Data records>
● ● ● ● ● ● ●

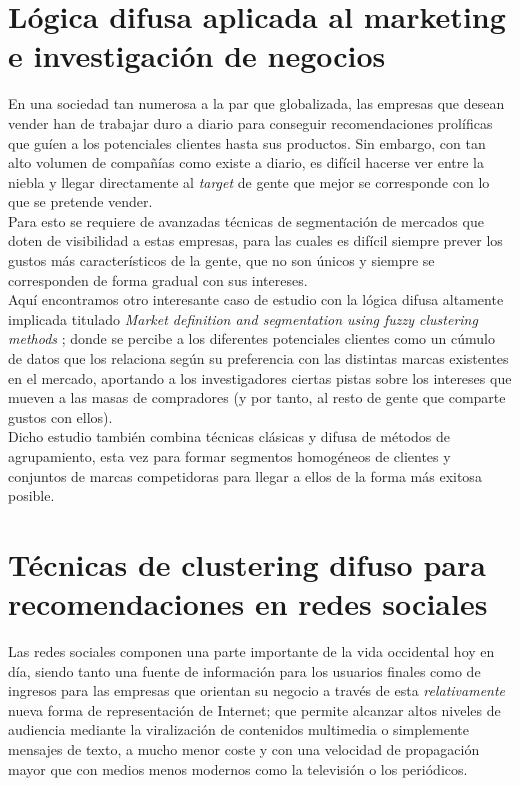 \documentclass[]{report}
\begin{document}
		\section{Lógica difusa aplicada al marketing e investigación de negocios}
		
			En una sociedad tan numerosa a la par que globalizada, las empresas que desean vender han de trabajar duro a diario para conseguir recomendaciones prolíficas que guíen a los potenciales clientes hasta sus productos. Sin embargo, con tan alto volumen de compañías como existe a diario, es difícil hacerse ver entre la niebla y llegar directamente al \textit{target} de gente que mejor se corresponde con lo que se pretende vender.\\
			
			Para esto se requiere de avanzadas técnicas de segmentación de mercados que doten de visibilidad a estas empresas, para las cuales es difícil siempre prever los gustos más característicos de la gente, que no son únicos y siempre se corresponden de forma gradual con sus intereses.\\
			
			Aquí encontramos otro interesante caso de estudio con la lógica difusa altamente implicada titulado \textit{Market definition and segmentation using fuzzy clustering methods} \cite{marketing}; donde se percibe a los diferentes potenciales clientes como un cúmulo de datos que los relaciona según su preferencia con las distintas marcas existentes en el mercado, aportando a los investigadores ciertas pistas sobre los intereses que mueven a las masas de compradores (y por tanto, al resto de gente que comparte gustos con ellos).\\
			
			Dicho estudio también combina técnicas clásicas y difusa de métodos de agrupamiento, esta vez para formar segmentos homogéneos de clientes y conjuntos de marcas competidoras para llegar a ellos de la forma más exitosa posible.
			
		\section{Técnicas de clustering difuso para recomendaciones en redes sociales}
		
			Las redes sociales componen una parte importante de la vida occidental hoy en día, siendo tanto una fuente de información para los usuarios finales como de ingresos para las empresas que orientan su negocio a través de esta \textit{relativamente} nueva forma de representación de Internet; que permite alcanzar altos niveles de audiencia mediante la viralización de contenidos multimedia o simplemente mensajes de texto, a mucho menor coste y con una velocidad de propagación mayor que con medios menos modernos como la televisión o los periódicos.\\
			
\end{document}
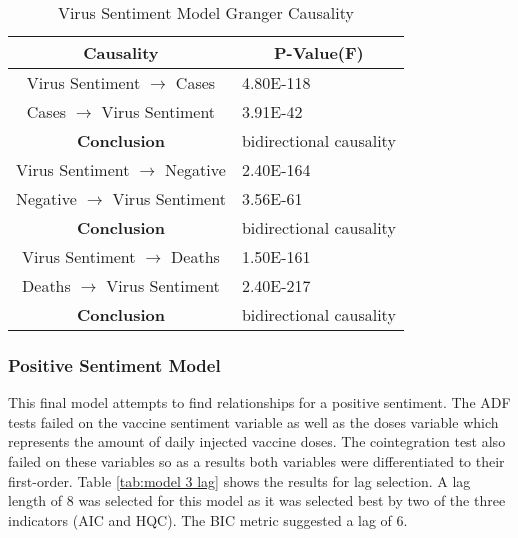 \begin{table}[H]
\centering
\begin{tabular}{@{}cl@{}}
\toprule
\textbf{Causality} & \multicolumn{1}{c}{\textbf{P-Value(F)}} \\ \midrule
Virus Sentiment $\rightarrow$ Cases & 4.80E-118 \\
Cases $\rightarrow$ Virus Sentiment & 3.91E-42 \\
\textbf{Conclusion} & \multicolumn{1}{r}{bidirectional causality} \\
Virus Sentiment $\rightarrow$ Negative & 2.40E-164 \\
Negative $\rightarrow$ Virus Sentiment & 3.56E-61 \\
\textbf{Conclusion} & \multicolumn{1}{r}{bidirectional causality} \\
Virus Sentiment $\rightarrow$ Deaths & 1.50E-161 \\
Deaths $\rightarrow$ Virus Sentiment & 2.40E-217 \\
\textbf{Conclusion} & \multicolumn{1}{r}{bidirectional causality} \\
\bottomrule
\end{tabular}
\caption{Virus Sentiment Model Granger Causality}
\label{tab:model 2 causality}
\end{table}

\subsubsection{Positive Sentiment Model}

This final model attempts to find relationships for a positive sentiment. The ADF tests failed on the vaccine sentiment variable as well as the doses variable which represents the amount of daily injected vaccine doses. The cointegration test also failed on these variables so as a results both variables were differentiated to their first-order. Table \ref{tab:model 3 lag} shows the results for lag selection. A lag length of 8 was selected for this model as it was selected best by two of the three indicators (AIC and HQC). The BIC metric suggested a lag of 6.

● ● ● ● ● ● ●

How to complete this task> Write only the number of lines in the listing that hold the word "Cases".

Answer to this exercise> 2